Simulation of Adsorption–Desorption Behavior in Coal Seam Gas Reservoirs at the Molecular Level: A Comprehensive Review

This work reviews the processes of methane (CH4) and carbon dioxide (CO2) adsorption and desorption, as well as the displacement of CH4 by CO2, at the molecular level. For the adsorbate, laboratory experiments and numerical simulations have been carried out to examine the adsorption and desorption behavior of CH4 and CO2. For the adsorbent, graphite, graphene, carbon nanotube, and heteroatom-containing carbon-based models have been developed for adsorption and desorption processes.

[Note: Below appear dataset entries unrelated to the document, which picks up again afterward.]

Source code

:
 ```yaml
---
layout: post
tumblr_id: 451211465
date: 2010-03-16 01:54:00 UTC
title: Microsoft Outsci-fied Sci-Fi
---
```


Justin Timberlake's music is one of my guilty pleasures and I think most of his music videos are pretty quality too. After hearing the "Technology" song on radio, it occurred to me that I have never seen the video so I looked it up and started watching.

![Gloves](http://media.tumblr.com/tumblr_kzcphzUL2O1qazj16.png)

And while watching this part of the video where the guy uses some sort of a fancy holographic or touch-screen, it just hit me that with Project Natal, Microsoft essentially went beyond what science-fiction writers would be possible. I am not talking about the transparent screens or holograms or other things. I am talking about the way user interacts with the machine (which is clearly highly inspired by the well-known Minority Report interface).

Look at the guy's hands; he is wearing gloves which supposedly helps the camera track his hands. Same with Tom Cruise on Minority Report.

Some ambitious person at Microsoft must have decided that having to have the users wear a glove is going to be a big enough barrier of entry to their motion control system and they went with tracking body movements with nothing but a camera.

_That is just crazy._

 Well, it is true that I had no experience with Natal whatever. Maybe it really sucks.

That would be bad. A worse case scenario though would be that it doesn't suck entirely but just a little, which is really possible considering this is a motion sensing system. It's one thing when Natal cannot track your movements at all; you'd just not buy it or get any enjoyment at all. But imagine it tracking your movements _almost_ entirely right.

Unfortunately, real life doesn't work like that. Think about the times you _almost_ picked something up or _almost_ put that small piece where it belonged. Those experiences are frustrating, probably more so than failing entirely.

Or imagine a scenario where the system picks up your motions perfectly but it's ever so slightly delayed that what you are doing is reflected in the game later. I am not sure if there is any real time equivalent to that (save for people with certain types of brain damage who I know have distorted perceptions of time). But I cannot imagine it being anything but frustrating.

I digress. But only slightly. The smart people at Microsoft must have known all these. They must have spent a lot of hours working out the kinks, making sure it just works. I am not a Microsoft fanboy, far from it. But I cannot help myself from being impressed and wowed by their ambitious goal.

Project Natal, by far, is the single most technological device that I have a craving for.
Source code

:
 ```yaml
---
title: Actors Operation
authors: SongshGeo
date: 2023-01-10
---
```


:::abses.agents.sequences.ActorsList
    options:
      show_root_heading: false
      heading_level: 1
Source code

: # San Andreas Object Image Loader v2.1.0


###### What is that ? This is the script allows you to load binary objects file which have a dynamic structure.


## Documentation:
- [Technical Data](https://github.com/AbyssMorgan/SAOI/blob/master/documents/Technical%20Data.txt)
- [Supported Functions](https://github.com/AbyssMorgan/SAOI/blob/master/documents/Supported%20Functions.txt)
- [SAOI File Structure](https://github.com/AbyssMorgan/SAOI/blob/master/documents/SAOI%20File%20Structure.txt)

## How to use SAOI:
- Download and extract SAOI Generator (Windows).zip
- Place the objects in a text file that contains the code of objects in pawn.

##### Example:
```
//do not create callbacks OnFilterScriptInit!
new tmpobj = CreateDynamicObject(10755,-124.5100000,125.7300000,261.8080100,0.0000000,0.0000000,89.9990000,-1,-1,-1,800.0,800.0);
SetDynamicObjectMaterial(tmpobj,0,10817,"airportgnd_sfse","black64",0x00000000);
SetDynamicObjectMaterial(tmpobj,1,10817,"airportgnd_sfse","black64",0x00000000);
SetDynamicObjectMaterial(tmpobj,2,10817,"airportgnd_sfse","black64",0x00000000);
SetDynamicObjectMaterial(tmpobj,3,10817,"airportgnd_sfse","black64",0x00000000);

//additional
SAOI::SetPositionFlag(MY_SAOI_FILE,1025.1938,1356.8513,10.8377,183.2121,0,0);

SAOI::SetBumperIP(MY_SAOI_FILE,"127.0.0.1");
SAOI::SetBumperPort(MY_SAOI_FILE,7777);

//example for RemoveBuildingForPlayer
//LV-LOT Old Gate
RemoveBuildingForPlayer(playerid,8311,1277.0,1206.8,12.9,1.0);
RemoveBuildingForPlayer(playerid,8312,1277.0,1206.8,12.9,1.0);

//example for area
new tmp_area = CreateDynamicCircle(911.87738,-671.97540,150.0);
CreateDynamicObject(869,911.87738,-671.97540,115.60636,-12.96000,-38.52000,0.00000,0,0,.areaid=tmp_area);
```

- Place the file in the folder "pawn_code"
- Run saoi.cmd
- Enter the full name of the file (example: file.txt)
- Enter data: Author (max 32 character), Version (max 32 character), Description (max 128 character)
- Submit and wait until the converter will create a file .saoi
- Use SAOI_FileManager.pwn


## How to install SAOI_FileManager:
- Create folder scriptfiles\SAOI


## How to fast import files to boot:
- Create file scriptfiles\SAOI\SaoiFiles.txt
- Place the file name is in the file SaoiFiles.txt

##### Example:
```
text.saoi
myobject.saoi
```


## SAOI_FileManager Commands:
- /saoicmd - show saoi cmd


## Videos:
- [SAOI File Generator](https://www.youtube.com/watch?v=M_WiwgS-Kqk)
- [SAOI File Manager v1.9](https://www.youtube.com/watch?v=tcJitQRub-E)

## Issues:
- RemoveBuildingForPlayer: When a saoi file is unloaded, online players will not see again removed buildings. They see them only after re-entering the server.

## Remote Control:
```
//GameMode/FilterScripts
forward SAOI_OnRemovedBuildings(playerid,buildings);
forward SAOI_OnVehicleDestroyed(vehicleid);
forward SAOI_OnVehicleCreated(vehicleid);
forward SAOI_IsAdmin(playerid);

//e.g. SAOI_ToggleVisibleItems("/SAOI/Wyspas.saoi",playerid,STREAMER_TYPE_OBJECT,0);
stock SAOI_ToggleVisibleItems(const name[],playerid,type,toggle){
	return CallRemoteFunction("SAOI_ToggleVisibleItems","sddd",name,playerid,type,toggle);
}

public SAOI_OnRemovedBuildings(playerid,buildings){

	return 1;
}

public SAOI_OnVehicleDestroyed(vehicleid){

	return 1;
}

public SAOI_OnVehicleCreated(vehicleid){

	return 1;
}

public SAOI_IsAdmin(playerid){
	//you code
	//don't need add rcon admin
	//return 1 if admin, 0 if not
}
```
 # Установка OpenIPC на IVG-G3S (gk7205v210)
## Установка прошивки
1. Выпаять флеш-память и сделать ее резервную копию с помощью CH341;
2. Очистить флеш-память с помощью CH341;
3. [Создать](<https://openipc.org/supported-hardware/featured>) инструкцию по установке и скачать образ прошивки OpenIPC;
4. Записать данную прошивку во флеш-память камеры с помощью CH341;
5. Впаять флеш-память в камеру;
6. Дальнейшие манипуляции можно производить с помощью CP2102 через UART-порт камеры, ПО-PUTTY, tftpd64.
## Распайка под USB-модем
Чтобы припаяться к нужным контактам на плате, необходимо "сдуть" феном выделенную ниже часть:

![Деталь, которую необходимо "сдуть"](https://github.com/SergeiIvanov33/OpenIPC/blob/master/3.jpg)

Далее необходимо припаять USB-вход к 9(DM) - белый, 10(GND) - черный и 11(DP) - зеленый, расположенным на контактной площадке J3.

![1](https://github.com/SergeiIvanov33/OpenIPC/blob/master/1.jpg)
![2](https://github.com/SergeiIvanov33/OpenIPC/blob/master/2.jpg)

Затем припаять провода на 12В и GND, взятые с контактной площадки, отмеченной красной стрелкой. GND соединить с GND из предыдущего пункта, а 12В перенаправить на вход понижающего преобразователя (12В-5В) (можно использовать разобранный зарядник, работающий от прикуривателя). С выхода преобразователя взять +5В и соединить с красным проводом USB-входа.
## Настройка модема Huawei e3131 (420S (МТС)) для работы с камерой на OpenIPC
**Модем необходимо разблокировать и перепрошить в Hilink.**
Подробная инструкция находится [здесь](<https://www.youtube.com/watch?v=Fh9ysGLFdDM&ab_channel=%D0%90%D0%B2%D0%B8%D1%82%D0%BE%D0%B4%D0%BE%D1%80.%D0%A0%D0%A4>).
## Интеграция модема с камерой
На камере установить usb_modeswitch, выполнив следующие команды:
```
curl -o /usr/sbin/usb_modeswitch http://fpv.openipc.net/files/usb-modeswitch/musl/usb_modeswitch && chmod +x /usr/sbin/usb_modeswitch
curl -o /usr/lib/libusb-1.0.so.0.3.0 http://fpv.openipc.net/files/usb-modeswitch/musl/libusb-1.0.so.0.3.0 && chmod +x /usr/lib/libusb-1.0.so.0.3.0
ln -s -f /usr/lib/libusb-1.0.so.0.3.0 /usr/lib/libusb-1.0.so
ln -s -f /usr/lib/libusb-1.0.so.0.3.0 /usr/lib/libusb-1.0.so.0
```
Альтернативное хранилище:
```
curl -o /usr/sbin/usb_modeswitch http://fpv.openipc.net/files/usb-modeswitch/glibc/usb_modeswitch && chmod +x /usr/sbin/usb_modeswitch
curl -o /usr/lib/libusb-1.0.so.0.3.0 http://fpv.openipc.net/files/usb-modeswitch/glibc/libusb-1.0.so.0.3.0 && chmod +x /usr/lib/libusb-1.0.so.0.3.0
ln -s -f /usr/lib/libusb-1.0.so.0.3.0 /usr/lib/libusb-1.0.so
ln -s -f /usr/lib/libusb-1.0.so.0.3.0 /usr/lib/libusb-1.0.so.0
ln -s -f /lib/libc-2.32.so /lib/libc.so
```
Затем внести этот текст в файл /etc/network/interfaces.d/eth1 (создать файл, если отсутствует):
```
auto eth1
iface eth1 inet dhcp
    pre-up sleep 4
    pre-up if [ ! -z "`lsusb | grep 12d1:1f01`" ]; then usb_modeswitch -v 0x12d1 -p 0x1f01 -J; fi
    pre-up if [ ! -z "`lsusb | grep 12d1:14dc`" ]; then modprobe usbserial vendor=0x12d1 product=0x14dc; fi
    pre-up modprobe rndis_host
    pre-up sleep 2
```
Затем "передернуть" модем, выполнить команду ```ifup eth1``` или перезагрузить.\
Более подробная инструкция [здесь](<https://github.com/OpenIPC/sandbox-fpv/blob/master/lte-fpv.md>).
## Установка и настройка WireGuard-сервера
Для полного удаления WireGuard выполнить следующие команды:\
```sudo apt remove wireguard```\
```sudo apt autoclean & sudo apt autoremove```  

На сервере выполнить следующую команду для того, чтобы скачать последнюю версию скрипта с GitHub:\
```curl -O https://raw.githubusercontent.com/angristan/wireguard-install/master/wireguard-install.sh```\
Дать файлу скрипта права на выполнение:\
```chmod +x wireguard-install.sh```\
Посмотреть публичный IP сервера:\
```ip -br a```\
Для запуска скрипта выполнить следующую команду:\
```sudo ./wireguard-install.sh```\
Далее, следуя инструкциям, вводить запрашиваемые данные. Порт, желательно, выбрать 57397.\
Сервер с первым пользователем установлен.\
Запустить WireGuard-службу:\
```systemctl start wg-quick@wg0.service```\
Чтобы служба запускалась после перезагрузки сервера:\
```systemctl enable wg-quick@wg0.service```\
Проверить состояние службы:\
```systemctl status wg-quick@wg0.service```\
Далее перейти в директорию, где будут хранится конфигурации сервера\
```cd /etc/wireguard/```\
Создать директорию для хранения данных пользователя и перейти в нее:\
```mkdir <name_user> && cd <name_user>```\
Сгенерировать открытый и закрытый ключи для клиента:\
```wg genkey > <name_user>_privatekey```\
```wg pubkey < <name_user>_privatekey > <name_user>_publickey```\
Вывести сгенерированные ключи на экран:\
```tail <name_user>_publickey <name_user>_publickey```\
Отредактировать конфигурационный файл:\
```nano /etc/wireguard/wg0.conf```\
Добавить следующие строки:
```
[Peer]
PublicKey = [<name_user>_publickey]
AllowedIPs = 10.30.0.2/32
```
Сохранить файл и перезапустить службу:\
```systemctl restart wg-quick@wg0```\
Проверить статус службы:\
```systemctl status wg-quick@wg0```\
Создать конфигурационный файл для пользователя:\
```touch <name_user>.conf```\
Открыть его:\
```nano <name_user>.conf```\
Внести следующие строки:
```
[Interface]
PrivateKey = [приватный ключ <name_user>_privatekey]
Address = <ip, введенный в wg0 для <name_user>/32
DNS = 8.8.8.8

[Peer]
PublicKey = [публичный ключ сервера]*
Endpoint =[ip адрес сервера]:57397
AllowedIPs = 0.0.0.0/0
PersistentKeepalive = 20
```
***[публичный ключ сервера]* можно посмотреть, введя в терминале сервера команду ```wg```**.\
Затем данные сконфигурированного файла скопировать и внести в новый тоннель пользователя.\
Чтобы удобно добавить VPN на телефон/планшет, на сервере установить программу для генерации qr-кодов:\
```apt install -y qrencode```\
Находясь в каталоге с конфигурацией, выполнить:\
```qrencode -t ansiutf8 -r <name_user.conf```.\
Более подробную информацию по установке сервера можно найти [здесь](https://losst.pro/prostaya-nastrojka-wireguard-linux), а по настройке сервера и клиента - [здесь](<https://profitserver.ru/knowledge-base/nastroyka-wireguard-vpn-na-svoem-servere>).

In recent decades, simulations of carbon dioxide enhanced coalbed methane (CO2-ECBM) have achieved significant progress. This success has generated significant interest among the scientific communities, as coalbed methane is one of the cleanest forms of energy. Furthermore, an improved understanding of this process can help to sequester CO2 in deep unminable coal seam gas reservoirs to mitigate CO2 emission. This work reviews the advantages and weaknesses of three simulation methods, namely, molecular dynamics (MD), Monte Carlo (MC), and the density functional theory (DFT), with respect to their applications in CO2-ECBM and CO2 sequestration in CBM. Based on such simulations, dynamic and thermodynamic properties have been analyzed to evaluate the effectiveness of CO2-ECBM and CO2 sequestration. In recent studies, MD simulation has been commonly used to optimize the configuration of the adsorbate and adsorbent, as well as to define the self-diffusion coefficient and mean squared distance. However, this approach only works for a small atomic system or a short time simulation process. MC, on the other hand, is used to predict the adsorption behavior of pure component and binary and ternary mixtures of adsorbates. Nevertheless, the simulation cannot obtain information on the dynamic processes. Meanwhile, DFT is commonly used to predict the adsorption site, orientation, and adsorption energy. Dynamic and thermodynamic properties are discussed based on the three simulation methods. Certain aspects facing the future are also addressed.